- **WORK REQUEST**: Your answer must be every line of the data that contains "These".

- **DATASET EXCERPTS**:
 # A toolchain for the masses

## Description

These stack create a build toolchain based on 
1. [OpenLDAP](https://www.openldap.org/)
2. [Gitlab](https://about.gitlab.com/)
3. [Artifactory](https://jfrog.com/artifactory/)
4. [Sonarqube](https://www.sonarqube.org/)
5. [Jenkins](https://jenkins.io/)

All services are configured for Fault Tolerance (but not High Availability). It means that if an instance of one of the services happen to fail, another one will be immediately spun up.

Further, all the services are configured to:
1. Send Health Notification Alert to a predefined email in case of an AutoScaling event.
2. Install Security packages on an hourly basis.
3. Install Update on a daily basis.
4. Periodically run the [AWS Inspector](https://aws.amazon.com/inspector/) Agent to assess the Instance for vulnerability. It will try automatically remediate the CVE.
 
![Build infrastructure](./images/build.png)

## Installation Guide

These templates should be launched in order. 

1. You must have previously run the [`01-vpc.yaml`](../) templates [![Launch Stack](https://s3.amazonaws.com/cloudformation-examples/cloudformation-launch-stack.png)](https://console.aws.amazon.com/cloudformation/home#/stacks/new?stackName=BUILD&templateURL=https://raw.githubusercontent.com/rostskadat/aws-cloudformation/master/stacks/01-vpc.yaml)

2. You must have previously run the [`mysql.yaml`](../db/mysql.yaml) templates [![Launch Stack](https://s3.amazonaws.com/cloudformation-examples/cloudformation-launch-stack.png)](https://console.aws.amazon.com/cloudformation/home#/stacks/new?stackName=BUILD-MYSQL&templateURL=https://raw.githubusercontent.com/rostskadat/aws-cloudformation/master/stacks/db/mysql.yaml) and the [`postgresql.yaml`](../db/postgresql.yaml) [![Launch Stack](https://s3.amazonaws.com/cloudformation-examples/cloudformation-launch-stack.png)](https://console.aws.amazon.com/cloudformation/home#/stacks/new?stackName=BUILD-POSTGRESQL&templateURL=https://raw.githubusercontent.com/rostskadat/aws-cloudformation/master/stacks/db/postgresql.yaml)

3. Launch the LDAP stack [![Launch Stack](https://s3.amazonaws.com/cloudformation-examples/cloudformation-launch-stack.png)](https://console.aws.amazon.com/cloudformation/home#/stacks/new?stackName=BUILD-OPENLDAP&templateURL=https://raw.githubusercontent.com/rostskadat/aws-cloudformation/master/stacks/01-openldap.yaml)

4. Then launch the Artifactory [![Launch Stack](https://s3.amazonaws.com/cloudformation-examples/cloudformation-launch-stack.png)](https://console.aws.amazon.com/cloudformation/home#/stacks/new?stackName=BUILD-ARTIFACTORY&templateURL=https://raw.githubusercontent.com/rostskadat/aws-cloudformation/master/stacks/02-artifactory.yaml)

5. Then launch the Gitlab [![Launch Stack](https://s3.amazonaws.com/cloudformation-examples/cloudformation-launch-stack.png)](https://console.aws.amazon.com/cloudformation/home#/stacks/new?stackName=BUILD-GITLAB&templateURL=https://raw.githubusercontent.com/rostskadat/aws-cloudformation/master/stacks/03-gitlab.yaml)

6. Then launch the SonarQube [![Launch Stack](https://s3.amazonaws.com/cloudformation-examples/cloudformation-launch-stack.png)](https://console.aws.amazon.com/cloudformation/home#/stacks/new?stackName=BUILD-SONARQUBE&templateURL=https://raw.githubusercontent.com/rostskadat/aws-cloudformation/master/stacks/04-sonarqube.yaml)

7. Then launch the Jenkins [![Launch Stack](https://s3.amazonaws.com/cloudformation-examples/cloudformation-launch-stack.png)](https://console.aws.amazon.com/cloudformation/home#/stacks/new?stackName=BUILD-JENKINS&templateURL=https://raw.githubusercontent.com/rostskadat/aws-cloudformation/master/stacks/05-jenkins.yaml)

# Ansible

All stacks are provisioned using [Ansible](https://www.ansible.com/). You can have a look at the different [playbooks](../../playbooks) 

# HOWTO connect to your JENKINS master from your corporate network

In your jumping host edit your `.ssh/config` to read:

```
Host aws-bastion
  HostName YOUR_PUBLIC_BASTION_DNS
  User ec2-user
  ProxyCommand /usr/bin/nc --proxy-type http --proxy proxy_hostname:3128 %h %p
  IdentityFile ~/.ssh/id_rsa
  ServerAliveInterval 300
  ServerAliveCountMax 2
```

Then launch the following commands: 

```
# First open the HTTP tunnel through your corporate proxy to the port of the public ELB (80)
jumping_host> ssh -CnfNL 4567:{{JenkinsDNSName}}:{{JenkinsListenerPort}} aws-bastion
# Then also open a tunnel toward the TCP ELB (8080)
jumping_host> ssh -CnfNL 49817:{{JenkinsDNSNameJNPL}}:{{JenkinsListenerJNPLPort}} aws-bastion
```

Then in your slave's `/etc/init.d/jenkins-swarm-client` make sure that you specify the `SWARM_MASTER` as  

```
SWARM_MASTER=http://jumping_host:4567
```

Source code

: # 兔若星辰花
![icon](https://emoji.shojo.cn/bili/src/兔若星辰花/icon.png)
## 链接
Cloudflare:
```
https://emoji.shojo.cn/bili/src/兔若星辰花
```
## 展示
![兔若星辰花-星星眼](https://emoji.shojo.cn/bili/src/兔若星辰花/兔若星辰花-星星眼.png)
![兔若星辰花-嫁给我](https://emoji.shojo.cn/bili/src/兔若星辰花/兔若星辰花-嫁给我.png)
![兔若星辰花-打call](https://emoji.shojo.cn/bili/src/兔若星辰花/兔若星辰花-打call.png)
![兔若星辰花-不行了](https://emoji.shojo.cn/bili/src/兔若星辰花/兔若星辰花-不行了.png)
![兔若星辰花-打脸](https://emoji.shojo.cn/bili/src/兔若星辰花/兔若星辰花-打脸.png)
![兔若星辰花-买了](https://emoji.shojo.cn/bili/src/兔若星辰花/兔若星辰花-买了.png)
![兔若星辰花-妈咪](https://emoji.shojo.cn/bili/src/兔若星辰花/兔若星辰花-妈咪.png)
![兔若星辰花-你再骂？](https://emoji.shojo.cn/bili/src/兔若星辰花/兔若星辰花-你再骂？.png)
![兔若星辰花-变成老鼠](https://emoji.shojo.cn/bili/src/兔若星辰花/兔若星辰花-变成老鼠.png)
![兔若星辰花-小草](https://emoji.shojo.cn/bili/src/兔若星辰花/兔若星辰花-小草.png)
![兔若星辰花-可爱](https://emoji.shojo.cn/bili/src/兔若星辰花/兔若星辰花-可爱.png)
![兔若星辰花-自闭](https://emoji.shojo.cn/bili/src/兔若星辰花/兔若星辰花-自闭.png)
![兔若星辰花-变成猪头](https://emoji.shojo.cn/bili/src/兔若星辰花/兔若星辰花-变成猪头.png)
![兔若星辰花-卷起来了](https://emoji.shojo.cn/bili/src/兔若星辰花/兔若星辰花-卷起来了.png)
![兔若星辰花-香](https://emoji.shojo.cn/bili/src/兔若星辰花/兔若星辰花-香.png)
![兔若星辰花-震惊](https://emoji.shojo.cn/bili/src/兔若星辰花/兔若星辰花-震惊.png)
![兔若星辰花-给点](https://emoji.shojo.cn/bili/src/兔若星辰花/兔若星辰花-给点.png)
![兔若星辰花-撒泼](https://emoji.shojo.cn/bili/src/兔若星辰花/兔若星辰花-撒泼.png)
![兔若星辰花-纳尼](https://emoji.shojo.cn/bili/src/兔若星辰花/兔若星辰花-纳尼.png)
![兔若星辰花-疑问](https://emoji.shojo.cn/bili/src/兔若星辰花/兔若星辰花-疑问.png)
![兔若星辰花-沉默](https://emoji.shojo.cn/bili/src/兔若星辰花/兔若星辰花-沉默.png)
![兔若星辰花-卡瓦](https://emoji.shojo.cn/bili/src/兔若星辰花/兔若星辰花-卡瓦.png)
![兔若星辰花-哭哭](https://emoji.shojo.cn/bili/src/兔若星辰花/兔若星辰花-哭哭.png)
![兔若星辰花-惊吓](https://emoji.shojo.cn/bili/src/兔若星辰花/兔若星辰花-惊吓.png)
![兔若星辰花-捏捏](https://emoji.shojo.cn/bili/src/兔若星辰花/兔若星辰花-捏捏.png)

- **TASK RESULT**:
These stack create a build toolchain based on 
These templates should be launched in order. 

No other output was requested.